EXERCISE DIRECTIONS: Please transcribe, exactly and only, the lines of the records below from the one holding "## Deployment" to the very end.

Saved entries:
BEGIN

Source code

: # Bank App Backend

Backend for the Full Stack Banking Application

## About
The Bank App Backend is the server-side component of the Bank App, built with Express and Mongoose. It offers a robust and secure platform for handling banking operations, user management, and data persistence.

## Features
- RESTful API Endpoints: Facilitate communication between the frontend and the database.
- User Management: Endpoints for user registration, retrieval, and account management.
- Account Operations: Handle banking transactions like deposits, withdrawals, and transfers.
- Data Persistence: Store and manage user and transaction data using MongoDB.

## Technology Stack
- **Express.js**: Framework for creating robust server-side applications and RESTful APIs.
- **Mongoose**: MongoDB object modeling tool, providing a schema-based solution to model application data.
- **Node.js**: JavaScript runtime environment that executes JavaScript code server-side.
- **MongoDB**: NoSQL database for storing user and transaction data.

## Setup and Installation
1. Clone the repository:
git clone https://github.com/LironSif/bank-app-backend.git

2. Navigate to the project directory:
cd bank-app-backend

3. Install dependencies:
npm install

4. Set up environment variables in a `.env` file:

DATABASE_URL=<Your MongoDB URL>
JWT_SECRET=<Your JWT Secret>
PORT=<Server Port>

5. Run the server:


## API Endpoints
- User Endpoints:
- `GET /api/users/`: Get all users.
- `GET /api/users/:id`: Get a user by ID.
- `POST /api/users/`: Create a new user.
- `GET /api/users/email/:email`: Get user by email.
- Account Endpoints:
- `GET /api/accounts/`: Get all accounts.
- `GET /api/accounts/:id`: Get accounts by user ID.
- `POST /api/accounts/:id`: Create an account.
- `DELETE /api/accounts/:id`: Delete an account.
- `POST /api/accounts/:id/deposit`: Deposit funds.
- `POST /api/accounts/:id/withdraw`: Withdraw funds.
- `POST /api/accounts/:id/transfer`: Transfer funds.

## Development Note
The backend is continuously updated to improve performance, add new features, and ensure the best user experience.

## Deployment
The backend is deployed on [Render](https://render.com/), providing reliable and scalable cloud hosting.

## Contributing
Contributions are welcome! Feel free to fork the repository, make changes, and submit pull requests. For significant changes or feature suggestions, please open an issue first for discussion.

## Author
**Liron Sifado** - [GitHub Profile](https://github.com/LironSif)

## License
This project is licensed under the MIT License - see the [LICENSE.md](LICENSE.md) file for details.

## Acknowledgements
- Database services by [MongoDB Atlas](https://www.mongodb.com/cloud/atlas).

END

ANSWER SECTION:
## Deployment
The backend is deployed on [Render](https://render.com/), providing reliable and scalable cloud hosting.

## Contributing
Contributions are welcome! Feel free to fork the repository, make changes, and submit pull requests. For significant changes or feature suggestions, please open an issue first for discussion.

## Author
**Liron Sifado** - [GitHub Profile](https://github.com/LironSif)

## License
This project is licensed under the MIT License - see the [LICENSE.md](LICENSE.md) file for details.

## Acknowledgements
- Database services by [MongoDB Atlas](https://www.mongodb.com/cloud/atlas).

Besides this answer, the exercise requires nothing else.